I also consulted Kuiper's Hundert Jahre Schachturniere and Hundert Jahre Schachzweikampfe. The results of the former are almost all covered by Gaige, who is probably more accurate, and thence Di Felice. The match results of the latter are also included in Di Felice. The Italian web site, ' La grande storia degli scacchi', I found useful as a check, and a source for the occasional minor event not covered in the main sources.

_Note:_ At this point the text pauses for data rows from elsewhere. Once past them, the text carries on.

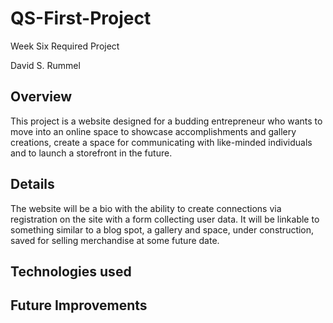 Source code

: # QS-First-Project
Week Six Required Project

David S. Rummel

## Overview
This project is a website designed for a budding entrepreneur who wants to move into an online space to showcase accomplishments and gallery creations, create a space for communicating with like-minded individuals and to launch a storefront in the future.

## Details
The website will be a bio with the ability to create connections via registration on the site with a form collecting user data. It will be linkable to something similar to a blog spot, a gallery and space, under construction, saved for selling merchandise at some future date.

## Technologies used

## Future Improvements
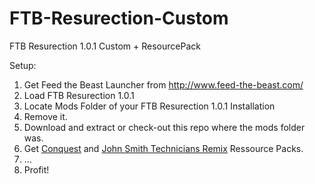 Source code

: # FTB-Resurection-Custom
FTB Resurection 1.0.1 Custom + ResourcePack

Setup: 

1. Get Feed the Beast Launcher from http://www.feed-the-beast.com/
2. Load FTB Resurection 1.0.1
3. Locate Mods Folder of your FTB Resurection 1.0.1 Installation
4. Remove it.
5. Download and extract or check-out this repo where the mods folder was.
6. Get [Conquest](http://www.heliophobia.de/downloads/Conquest_.zip) and [John Smith Technicians Remix](http://www.heliophobia.de/downloads/JSTR_Universal_1.7.x.zip) Ressource Packs.
6. ...
7. Profit!
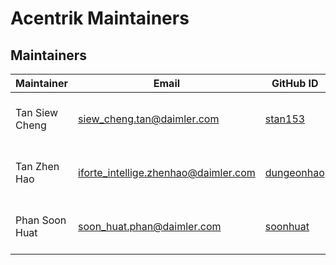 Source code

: <!-- SPDX-License-Identifier: MIT --->
# Acentrik Maintainers

## Maintainers

| Maintainer       | Email                           | GitHub ID                                 | Affiliation                                                                                       | Joined     |
| -----------------| ------------------------------- | ----------------------------------------- | ------------------------------------------------------------------------------------------------- | ---------- |
| Tan Siew Cheng   | <siew_cheng.tan@daimler.com>  | [stan153](https://github.com/stan153)       | Daimler TSS GmbH, [imprint](https://github.com/Daimler/daimler-foss/blob/master/LEGAL_IMPRINT.md) | 2021-10-17 |
| Tan Zhen Hao     | <iforte_intellige.zhenhao@daimler.com>  | [dungeonhao](https://github.com/dungeonhao)     | Daimler TSS GmbH, [imprint](https://github.com/Daimler/daimler-foss/blob/master/LEGAL_IMPRINT.md) | 2021-10-25 |
| Phan Soon Huat   | <soon_huat.phan@daimler.com>  | [soonhuat](https://github.com/soonhuat)     | Daimler TSS GmbH, [imprint](https://github.com/Daimler/daimler-foss/blob/master/LEGAL_IMPRINT.md) | 2022-01-19 |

Then I consulted a number of standard reference works, including the encyclopaediae of Sunnocks and Golombek, as well as both editions of the excellent Oxford Companion to Chess by Hooper and Whyld. I also used a few other miscellaneous books, such as Staunton's book on the London 1851 tournament and Wade's Soviet Chess (where the Petrov-Baranov match of 1809 is mentioned [actually Petrov-Kopev (June 2013)]).
Finally, I used reputable-looking internet sites to add some more obscure results here and there, including sites for American, Irish and German chess history for example. Particularly notable is the fantastically rich 'The Life and Chess of Paul Morphy' site by 'Sarah' and several of the columns at ChessCafé.
Comparison to other historical rating resultsIn the earlier version of this web site (2004), I included for comparison results obtained from the same data set using my own implementation of the Glicko rating method of Mark Glickman. I was not satisfied, however, that this comparison was completely fair. There are difficulties in estimating appropriate parameters for any given data set to use the Glicko system and I may not have made optimal choices. But even if these were to be tuned, there are other difficulties in the implementation of the Glicko system for sometimes sparse historical data. It does not respond well, for example, to the occasionally huge number of games recorded for certain matches, such as between Kieseritzky and Schulten in 1850 or Staunton and Cochrane in 1842. It is certainly better suited to handle regular play between current players, and Glickman's more sophisticated approach to the problem outlined in his PhD thesis would likely do a better job of historical data. I have not attempted this.
I also originally included Spinrad's rating results, but these only cover the 28-year period from 1836 to 1863. As I extended my ratings to the end of the nineteenth century and beyond, it seemed less useful to include this comparison for just a few years.
Thus, I now concentrate on my own rating system. It is, after all, the Edo Historical Chess Rating site. The most interesting comparison might be that between my ratings and the Chessmetrics ratings, which constitute a comparable historical rating effort, in fact a more ambitious one, as they continue up to the present era. However, it would be laborious to transfer this information, which might change with updates to the Chessmetrics site, and in any case one can compare by looking at the two sites if one wishes.
A note on comparison to the new Chessmetrics ratingsAs of March 2005, there is an entirely new Chessmetrics rating system that Jeff Sonas has implemented. Not only has he taken a similar data collection approach to mine (using Jeremy Spinrad's data set and Gaige's Vol. 1 as a basis for the nineteenth century), but he has been thinking along somewhat similar lines with the theory as well.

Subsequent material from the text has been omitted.